The Home Office’s use of hotels to house unaccompanied child asylum seekers has been unlawful since December 2021, Mr Justice Chamberlain said.

The Home Office’s use of hotels to house lone child asylum seekers has been unlawful for more than 18 months, the High Court has ruled.

The charity Every Child Protected Against Trafficking (ECPAT) brought legal action against the department over the practice of housing unaccompanied youngsters in Home Office-run hotels, claiming the arrangements are “not fit for purpose”.

In a ruling on Thursday, Mr Justice Chamberlain said the practice is unlawful, as the power to place the children in hotels “may be used on very short periods in true emergency situations”.

He told the court in London: “It cannot be used systematically or routinely in circumstances where it is intended, or functions in practice, as a substitute for local authority care.”

The judge continued: “From December 2021 at the latest, the practice of accommodating children in hotels, outside local authority care, was both systematic and routine and had become an established part of the procedure for dealing with unaccompanied asylum seeking children.

“From that point on, the Home Secretary’s provision of hotel accommodation for unaccompanied asylum seeking children exceeded the proper limits of her powers and was unlawful.”

The judge also found Kent County Council is acting unlawfully in failing to accommodate and look after lone children seeking asylum when notified by the Home Office.

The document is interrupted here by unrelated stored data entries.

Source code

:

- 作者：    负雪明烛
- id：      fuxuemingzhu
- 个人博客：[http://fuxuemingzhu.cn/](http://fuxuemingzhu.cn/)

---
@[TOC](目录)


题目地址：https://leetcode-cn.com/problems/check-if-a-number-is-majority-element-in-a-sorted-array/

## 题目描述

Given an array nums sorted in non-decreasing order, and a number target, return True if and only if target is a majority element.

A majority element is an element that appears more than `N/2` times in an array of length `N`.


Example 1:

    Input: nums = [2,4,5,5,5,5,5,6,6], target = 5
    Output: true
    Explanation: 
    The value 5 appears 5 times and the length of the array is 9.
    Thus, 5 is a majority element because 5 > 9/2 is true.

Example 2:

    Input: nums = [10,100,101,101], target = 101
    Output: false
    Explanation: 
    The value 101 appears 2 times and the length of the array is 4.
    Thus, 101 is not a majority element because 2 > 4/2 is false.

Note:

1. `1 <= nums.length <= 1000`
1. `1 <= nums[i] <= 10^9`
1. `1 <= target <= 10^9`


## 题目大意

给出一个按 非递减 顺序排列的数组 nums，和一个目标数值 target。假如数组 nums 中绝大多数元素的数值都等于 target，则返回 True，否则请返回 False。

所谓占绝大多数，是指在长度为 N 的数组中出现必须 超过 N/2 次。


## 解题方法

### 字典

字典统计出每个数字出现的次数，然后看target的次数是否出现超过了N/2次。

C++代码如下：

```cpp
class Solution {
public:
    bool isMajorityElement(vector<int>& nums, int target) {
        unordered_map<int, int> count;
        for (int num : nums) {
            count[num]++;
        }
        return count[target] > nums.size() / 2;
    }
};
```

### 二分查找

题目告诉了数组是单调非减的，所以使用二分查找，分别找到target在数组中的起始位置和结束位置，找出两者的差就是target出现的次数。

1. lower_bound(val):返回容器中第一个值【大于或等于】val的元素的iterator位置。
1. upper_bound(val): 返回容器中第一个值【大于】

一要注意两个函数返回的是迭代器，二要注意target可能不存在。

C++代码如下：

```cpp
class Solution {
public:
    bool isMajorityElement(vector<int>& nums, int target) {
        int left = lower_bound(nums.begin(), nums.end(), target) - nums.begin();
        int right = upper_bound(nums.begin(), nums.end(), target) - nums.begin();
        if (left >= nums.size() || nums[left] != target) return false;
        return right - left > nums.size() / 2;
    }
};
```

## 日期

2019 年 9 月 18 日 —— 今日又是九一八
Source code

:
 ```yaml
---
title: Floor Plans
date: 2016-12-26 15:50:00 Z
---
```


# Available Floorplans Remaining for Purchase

Mr Justice Chamberlain said in his 55-page judgment: “In ceasing to accept responsibility for some newly-arriving unaccompanied asylum-seeking children, while continuing to accept other children into its care, Kent County Council chose to treat some unaccompanied asylum-seeking children differently from and less favourably than other children, because of their status as asylum seekers.”

He also said: “Ensuring the safety and welfare of children with no adult to look after them is among the most fundamental duties of any civilised state.”

During a hearing after the judgment was made public, Mr Justice Chamberlain said there was an “urgent” need for “negotiation” between the Home Office and Kent’s local authority.

He said: “At the forefront of my mind are the interests of the children in Kent’s care.”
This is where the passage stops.